La source institutionnelle la plus complète sur le déploiement grassois est la page de la Communauté d’Agglomération du Pays de Grasse consacrée à la deuxième phase de Cliiink : elle confirme le premier déploiement français en 2018, l’extension aux bouteilles plastiques et emballages métalliques et la sélection du projet dans le cadre de l’appel à projets Citeo.

Pour la genèse de Terradona et le rôle de Mathieu Oliveri, Le Journal des Entreprises — « Terradona récompense le geste citoyen de tri sélectif » retrace la création de l’entreprise et la complémentarité entre ses fondateurs.
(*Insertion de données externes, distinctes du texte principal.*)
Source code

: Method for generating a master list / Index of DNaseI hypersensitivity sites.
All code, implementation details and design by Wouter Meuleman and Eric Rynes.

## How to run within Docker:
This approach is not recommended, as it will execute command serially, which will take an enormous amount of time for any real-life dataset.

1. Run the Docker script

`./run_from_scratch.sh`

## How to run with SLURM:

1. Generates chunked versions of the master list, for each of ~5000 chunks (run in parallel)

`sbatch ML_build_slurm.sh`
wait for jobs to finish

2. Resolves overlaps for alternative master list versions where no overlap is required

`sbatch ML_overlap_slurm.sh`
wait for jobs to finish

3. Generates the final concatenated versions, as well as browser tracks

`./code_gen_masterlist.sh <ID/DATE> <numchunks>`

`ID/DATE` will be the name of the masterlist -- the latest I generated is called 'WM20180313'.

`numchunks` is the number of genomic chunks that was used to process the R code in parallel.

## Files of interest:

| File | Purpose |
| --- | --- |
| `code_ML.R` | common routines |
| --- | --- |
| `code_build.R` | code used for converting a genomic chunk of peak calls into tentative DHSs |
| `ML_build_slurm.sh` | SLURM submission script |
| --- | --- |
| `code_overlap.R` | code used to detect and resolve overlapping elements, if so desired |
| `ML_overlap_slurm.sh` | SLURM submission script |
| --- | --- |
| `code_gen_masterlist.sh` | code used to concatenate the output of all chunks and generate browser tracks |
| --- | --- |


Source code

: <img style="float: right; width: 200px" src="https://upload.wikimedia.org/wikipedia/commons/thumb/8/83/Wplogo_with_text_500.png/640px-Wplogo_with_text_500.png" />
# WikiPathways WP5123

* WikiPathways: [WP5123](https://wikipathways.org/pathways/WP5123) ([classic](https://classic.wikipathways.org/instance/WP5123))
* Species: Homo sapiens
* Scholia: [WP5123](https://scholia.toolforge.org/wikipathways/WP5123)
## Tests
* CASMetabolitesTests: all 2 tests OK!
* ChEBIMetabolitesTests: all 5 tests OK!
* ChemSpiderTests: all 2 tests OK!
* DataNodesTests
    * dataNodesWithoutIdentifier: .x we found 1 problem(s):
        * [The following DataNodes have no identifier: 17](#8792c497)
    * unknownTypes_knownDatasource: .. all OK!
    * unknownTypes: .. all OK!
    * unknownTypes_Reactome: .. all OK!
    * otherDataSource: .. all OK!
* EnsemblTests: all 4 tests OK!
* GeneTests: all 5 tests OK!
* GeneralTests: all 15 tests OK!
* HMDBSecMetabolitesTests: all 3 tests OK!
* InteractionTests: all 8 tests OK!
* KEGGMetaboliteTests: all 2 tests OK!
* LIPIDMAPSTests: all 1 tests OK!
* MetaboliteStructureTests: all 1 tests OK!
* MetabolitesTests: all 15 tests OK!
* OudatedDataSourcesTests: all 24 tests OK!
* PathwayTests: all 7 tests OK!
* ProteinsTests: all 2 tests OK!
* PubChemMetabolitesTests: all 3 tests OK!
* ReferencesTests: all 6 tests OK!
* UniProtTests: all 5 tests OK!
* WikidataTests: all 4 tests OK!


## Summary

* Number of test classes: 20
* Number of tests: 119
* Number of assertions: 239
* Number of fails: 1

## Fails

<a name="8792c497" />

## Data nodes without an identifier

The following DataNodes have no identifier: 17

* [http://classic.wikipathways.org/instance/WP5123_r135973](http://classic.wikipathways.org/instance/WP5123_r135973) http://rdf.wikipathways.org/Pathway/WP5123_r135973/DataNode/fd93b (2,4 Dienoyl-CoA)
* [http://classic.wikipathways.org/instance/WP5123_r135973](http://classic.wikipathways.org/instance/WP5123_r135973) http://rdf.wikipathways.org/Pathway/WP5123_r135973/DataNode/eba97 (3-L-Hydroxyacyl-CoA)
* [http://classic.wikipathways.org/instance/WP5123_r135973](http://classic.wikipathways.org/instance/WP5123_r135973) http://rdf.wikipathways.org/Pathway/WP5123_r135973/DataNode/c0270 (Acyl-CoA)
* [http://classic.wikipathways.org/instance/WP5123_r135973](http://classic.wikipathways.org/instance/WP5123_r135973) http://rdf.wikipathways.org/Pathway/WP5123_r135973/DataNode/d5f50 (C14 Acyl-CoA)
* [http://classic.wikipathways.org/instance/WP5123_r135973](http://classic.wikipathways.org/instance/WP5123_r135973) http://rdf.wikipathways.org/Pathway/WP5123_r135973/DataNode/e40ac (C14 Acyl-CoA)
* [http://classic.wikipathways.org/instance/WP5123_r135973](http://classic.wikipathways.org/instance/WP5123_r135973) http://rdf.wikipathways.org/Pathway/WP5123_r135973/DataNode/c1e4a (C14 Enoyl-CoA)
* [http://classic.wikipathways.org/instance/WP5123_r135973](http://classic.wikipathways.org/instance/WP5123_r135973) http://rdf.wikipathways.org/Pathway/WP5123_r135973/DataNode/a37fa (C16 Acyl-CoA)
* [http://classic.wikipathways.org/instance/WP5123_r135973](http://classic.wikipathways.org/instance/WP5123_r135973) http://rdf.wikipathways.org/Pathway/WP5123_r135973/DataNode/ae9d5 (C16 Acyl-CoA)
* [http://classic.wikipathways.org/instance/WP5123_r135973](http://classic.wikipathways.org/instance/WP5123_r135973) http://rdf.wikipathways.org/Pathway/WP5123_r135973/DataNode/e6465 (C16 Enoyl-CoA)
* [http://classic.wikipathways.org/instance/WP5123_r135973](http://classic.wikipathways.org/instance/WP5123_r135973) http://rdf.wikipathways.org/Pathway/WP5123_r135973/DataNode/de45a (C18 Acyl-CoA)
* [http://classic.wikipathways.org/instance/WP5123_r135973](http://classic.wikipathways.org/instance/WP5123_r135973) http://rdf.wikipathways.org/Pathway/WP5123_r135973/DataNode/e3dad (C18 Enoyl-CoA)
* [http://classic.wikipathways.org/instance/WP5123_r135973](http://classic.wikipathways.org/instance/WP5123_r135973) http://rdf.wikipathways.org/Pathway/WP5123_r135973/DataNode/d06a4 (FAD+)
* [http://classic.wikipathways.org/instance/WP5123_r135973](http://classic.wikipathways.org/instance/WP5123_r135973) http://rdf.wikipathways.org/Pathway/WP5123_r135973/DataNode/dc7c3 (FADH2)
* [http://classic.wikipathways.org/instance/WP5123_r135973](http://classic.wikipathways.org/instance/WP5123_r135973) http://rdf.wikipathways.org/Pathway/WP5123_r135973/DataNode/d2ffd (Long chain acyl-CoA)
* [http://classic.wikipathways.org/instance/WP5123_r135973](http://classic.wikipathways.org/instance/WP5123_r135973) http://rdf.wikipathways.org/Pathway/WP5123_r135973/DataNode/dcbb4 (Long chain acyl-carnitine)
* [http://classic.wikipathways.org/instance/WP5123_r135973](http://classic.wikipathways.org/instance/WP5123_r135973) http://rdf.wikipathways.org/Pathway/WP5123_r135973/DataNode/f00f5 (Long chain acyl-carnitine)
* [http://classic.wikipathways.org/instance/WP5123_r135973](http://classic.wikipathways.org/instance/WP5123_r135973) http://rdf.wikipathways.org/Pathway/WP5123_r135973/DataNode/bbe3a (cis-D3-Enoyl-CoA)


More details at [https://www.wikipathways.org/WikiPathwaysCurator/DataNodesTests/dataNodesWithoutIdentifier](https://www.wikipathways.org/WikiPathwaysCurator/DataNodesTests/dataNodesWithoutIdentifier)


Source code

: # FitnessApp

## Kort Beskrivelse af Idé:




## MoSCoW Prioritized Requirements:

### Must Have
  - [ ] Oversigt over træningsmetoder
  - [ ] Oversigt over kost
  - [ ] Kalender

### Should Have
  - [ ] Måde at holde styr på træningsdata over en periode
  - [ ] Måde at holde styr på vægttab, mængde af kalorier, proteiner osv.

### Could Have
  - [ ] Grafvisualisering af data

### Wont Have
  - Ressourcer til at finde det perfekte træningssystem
Terradona — entretien avec Mathieu Oliveri le présente explicitement comme étant « à l’origine de la solution Cliiink » et documente l’évolution technologique vers la reconnaissance du plastique et de l’aluminium.

Le CEA-Leti — Cliiink, une technologie pour recycler et réduire les déchets constitue une source technologique indépendante particulièrement utile : collaboration avec Terradona, capteurs MEMS, algorithmes, Bluetooth et chiffres du déploiement à 2023.

Le fonctionnement actuel du programme, ses récompenses et les chiffres annoncés par l’entreprise sont consultables sur les sites officiels de Terradona et de Cliiink. Les conditions générales précisent également que les points sont destinés à être échangés contre les offres des commerçants partenaires.